# to like vs. to love (French translations)



## frogzoo

*Moderator noete: Several threads about the French nuances of the English terms like and love (and synonyms of them) have been merged into one thread. *




En Anglais, c'existe une distinction clair entre "like" and "love", mais les deux sont rendre en Francais comme "aimer", et le difference ambigu se peut on embarrasser. Est-ce que en Francais une expression alternative pour "like", que c'nest pas "aimer"?


----------



## Dothy

I first would say you can translate *like* by *aimer bien*, *apprécier* someone or something.
However it will be useful if you could give more context.

Cheers,
D.


----------



## frogzoo

Salut Dothy,
Je pense

"I like you, I'd like it if we could be just friends", 

which is perhaps quite different from

"I like you, I'd like it if we could be friends"


----------



## Dothy

yes, but the subtlety here is on the "just".

For the first one, I would say:
"Je t'aime bien/je t'apprécie (beaucoup), mais je préfèrerais que l'on reste amis"

for the second one:
"Je t'aime bien/je t'apprécie (beaucoup), j'aimerais bien/j'apprécierais (beaucoup) que l'on soit amis.


----------



## xanana

Chers Dothy et frogzoo,

Il est possible que l'on utilise "se plaire" pour exprimer "to like" surtout quand l'objet est une chose.

La chemise me plait.


----------



## superjules

Hola,
quand on recherche 'fond of', le dictionnaire dit: 'Avoir un faible pour'
  Cela me parait plus 'faible' que 'aimer'!
ciao
sj


----------



## abr71310

Wouldn't "like" be "aime", yet "love" be "adore"?


----------



## superjules

Hola,
all these expressions, as it seems to me, can mean very much or very little, dep. on the context, person or thing, etc.
bye
sj


----------



## mikki104

> abr71310:     Wouldn't "like" be "aime", yet "love" be "adore"?


No... "aimer" is generally the word for "to love," "adorer" is another, less frequently used way of saying "love."

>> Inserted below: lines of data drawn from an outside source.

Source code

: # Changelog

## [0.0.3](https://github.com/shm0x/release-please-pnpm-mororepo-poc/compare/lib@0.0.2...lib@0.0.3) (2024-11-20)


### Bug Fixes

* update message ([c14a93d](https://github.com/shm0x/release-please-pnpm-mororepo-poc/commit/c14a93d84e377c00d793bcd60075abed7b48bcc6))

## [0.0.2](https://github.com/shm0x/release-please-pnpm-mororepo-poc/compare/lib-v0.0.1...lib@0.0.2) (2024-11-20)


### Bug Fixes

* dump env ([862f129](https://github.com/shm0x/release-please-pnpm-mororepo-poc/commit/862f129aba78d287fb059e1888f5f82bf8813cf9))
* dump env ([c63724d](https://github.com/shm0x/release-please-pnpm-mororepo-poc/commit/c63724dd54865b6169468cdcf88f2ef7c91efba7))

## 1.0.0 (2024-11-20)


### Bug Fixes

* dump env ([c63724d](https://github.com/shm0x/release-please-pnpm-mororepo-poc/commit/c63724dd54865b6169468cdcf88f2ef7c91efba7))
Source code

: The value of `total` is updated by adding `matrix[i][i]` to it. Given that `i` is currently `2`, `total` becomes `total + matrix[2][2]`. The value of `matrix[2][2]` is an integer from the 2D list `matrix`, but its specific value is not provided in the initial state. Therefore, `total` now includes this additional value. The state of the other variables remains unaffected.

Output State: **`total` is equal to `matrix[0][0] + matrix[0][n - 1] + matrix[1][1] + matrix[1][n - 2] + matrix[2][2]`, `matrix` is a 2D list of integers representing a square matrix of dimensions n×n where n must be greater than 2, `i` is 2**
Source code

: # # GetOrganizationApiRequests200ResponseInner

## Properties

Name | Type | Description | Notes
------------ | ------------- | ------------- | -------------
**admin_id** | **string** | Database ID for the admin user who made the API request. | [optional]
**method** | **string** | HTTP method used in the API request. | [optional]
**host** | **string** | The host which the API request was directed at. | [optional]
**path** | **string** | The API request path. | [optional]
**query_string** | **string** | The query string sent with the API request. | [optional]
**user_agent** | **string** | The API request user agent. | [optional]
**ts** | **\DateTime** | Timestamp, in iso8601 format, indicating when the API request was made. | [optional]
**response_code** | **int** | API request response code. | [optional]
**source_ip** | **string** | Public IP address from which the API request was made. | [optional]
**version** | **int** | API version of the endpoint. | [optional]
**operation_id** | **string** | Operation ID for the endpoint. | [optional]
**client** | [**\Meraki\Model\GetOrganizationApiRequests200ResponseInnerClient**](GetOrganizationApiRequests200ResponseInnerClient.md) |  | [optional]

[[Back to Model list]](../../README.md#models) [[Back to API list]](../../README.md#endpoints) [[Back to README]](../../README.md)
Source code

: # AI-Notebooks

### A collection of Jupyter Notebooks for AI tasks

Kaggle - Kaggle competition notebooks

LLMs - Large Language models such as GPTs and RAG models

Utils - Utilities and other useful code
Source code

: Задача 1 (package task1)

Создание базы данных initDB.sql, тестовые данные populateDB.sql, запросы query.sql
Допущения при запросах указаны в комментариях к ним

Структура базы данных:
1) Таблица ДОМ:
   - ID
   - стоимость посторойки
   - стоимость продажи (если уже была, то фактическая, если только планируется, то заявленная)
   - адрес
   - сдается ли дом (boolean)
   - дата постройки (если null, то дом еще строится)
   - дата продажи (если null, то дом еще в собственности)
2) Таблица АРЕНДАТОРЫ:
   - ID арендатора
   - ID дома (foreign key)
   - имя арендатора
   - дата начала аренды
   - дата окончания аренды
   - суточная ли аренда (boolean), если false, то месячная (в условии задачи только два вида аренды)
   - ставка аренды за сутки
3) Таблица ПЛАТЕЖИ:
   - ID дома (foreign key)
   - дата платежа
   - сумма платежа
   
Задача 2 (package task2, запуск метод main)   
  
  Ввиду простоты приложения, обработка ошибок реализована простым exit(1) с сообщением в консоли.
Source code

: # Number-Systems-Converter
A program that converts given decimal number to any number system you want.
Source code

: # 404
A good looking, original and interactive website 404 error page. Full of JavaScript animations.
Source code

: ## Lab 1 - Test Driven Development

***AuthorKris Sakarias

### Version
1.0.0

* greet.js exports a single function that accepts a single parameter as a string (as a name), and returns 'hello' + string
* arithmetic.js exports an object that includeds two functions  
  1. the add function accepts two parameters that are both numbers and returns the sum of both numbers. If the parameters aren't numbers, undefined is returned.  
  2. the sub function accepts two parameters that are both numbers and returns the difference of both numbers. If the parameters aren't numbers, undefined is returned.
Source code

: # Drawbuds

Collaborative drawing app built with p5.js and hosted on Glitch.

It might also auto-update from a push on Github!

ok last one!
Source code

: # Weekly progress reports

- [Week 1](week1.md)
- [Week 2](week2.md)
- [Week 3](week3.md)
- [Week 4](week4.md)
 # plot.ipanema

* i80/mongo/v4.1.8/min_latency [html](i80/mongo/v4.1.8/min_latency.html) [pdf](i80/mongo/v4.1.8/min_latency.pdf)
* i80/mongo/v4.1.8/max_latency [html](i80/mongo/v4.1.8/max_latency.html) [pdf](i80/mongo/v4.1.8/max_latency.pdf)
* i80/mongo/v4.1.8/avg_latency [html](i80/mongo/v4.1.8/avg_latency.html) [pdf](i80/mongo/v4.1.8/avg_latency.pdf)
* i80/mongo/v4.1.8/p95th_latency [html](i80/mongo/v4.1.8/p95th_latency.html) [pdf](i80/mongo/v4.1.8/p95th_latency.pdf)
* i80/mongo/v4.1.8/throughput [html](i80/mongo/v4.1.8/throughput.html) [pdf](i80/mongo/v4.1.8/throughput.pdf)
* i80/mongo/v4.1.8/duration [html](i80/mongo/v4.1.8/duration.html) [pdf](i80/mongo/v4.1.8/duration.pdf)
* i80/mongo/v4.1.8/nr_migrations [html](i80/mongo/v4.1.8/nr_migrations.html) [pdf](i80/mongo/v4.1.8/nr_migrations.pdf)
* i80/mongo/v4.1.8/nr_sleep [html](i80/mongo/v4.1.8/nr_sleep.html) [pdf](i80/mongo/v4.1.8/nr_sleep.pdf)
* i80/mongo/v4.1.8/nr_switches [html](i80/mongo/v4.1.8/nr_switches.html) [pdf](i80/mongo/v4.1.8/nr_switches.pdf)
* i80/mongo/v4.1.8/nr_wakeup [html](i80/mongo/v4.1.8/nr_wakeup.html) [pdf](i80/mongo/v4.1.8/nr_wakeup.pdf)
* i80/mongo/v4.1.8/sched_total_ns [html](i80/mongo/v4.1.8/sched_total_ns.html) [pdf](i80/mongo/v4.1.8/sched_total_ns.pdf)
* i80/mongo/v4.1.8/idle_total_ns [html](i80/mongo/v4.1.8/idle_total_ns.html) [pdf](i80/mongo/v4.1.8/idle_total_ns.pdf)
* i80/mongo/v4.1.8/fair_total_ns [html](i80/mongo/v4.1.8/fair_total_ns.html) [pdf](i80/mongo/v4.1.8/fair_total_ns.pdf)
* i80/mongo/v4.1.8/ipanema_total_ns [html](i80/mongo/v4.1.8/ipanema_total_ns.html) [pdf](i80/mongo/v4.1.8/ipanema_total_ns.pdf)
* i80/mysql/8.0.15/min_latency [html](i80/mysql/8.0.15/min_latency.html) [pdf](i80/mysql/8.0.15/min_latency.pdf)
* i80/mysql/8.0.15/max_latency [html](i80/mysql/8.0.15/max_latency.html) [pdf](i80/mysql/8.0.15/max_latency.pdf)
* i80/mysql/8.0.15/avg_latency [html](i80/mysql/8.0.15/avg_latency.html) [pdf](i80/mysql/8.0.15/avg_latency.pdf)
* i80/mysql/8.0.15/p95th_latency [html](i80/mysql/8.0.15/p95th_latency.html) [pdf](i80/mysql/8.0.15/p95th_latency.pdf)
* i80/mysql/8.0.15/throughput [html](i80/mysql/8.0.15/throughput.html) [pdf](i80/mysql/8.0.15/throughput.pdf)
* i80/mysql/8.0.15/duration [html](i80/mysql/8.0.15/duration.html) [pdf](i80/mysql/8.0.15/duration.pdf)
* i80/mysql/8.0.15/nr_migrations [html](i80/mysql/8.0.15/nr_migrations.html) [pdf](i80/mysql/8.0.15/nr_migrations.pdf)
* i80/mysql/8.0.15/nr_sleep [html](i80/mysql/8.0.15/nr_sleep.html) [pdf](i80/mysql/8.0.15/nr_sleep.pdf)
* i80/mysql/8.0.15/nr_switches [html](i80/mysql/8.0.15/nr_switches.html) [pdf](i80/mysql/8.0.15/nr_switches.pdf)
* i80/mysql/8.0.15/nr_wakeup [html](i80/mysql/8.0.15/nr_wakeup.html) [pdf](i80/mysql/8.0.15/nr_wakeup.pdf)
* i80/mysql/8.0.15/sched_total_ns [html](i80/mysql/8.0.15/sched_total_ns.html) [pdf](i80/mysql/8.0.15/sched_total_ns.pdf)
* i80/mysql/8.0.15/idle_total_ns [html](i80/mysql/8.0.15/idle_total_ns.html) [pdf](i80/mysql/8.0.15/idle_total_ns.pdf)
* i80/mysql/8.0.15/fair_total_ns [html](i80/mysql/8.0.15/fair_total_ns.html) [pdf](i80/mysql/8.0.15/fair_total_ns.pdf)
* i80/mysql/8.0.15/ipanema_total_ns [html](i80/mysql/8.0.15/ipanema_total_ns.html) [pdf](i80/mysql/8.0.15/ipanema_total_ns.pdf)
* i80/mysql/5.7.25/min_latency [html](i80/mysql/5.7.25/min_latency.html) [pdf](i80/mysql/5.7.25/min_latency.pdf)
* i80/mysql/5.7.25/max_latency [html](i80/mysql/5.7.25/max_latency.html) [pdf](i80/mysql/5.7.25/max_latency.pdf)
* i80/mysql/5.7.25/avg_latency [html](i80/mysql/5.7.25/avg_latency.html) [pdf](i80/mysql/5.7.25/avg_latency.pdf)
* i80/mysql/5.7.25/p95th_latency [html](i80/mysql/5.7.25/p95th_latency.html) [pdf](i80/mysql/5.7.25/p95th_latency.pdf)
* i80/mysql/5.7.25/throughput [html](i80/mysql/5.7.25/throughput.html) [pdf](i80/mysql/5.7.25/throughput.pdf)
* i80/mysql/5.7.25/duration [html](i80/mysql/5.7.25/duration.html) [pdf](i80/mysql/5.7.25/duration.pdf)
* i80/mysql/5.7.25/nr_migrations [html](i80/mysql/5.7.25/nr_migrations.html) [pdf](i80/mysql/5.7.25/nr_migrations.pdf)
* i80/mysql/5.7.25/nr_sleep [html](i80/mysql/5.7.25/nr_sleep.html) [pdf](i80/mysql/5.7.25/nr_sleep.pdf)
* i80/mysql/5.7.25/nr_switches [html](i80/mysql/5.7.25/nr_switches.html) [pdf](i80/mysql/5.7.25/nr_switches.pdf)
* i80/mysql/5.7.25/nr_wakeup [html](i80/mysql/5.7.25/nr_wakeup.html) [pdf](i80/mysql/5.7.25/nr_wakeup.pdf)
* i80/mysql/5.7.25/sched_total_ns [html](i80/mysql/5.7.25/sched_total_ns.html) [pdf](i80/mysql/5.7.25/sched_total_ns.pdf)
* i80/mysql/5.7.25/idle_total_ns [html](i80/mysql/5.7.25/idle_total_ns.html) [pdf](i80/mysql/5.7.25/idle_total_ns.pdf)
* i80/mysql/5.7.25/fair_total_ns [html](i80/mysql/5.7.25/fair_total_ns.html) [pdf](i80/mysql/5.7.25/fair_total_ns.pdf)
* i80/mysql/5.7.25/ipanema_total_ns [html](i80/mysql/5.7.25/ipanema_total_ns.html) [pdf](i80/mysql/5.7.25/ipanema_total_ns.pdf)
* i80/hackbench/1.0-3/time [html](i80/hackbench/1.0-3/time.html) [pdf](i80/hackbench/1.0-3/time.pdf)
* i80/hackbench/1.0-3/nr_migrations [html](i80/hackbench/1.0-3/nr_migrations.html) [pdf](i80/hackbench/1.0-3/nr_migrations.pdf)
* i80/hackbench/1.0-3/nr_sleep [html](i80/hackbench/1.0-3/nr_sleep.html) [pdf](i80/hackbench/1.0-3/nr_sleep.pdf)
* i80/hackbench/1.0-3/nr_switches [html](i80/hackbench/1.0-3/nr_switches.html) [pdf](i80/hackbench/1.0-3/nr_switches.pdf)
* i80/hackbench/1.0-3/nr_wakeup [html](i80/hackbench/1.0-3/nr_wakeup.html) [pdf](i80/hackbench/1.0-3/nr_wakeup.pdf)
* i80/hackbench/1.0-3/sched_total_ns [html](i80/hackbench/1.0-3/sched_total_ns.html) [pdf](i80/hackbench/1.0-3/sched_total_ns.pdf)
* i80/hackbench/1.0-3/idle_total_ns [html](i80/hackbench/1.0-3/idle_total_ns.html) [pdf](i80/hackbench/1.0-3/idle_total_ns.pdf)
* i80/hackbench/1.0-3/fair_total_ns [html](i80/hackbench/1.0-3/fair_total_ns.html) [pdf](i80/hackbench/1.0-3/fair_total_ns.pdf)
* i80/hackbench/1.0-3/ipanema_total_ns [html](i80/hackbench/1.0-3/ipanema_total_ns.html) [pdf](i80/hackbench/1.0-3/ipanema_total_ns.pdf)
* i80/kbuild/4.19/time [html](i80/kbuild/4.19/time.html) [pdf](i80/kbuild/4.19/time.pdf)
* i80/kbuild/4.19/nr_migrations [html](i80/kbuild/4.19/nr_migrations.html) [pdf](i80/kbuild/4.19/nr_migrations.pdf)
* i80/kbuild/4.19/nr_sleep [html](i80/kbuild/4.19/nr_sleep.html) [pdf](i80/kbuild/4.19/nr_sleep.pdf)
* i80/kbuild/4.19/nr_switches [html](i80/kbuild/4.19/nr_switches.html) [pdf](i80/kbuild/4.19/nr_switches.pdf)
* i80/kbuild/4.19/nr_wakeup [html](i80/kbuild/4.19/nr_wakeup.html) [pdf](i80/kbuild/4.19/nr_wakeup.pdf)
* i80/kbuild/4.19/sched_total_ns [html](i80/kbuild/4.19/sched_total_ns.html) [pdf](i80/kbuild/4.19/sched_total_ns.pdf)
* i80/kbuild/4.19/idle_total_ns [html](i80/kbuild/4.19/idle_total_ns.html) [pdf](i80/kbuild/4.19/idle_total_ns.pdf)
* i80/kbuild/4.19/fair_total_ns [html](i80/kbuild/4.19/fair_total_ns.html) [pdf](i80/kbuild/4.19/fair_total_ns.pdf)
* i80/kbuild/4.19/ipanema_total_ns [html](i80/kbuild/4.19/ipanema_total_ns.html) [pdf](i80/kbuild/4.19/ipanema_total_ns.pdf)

I am still curious about the "like" question, though. In English, you often use "like" when you have a crush on someone; at a point when you want to pursue them, but you're not yet involved enough to use the word "love." It definitely implies that you like someone MORE than in just a friendly way. Can "je l'aime bien" or "il me plait" carry the same connotation?


----------



## Aoyama

Aimer = love (sens fort), aimer _bien_ = like.
Le point intéressant est que le verbe aimer en français soit le seul verbe qui ne "supporte" pas de superlatif, ces superlatifs _diminuent_ le sens du verbe. Aimer bien et aimer beaucoup sont moins forts qu'aimer. Molière fait souvent dire à ses jeunes personnages (amoureux) " en un mot, j'aime !". Et puis, exemple type : "je t'aime bien mais je ne t'aime pas" (triste).


----------



## Swimxx2234

like i'm not sure the difference between 
how you say like
i love you to a friend
or i love you to someone you really love
or like kisses from friends
or like kisses from someone you really love?


----------



## Tayllc

This is my understanding of loving and liking in French: 

*Je t'aime*= I love you. (a very close friend, a lover, your grandma)
*Je t'aime bien*= I love you like a friend
*bisous!* = kisses (my french friend often signs her letters with this)
*J'adore le chocolat*= I LOVE chocolate. the verb adorer literally translates into "to adore" but I think the more accurate translation is how we often say I love food,movies, ect. in American
*J'aime le pizza*= I like pizza 

I am not a native french speaker but this is what I have come to understand. Hope it helps!


----------



## Swimxx2234

thank you soo much!


----------



## itka

Tayllc said:


> This is my understanding of loving and liking in French:
> 
> *Je t'aime*= I love you. (a very close friend, a lover, your grandma)
> *Je t'aime bien*= I love you like a friend
> *bisous!* = kisses (my french friend often signs her letters with this)
> *J'adore le chocolat*= I LOVE chocolate. the verb adorer literally translates into "to adore" but I think the more accurate translation is how we often say I love food,movies, ect. in American
> *J'aime la pizza*= I like pizza
> 
> I am not a native french speaker but this is what I have come to understand. Hope it helps!



You're right !
I just add : *je t'aime beaucoup* = I love you a lot (but I don't *love you*)


----------



## Swimxx2234

then how would you say like I adore you
I apologize I do not understand french only english and spanish.


----------



## Qcumber

Tayllc said:


> This is my understanding of loving and liking in French:
> 
> *Je t'aime*= I love you. (a very close friend, a lover, your grandma)
> *Je t'aime bien*= I love you like a friend
> *bisous!* = kisses (my french friend often signs her letters with this)
> *J'adore le chocolat*= I LOVE chocolate. the verb adorer literally translates into "to adore" but I think the more accurate translation is how we often say I love food,movies, ect. in American
> *J'aime les pizzas*= I like pizza
> [une pizza]


Basically French has the two verbs you mention: *aimer* and *adorer*.
They can be used in all situations. Three degrees can be expressed:
stronger: *adorer*
medium and referential: *aimer*
weaker: *aimer bien*


----------



## Qcumber

Swimxx2234 said:


> I adore you.


 
*Je t'adore / Je vous adore.*


----------



## Swimxx2234

so if you wanted to say like i love you strongly it would be *Je t'adore
?
*


----------



## itka

No. Sorry Qcumber but "Je t'adore" is weaker than "je t'aime" 
You can "adore" chocolate, like Tayllc told you. You can "adore" some god.
But if you say to your best friend "je t'adore !" it is sympathetic, it is nice but it is much less than if you say "je t'aime" !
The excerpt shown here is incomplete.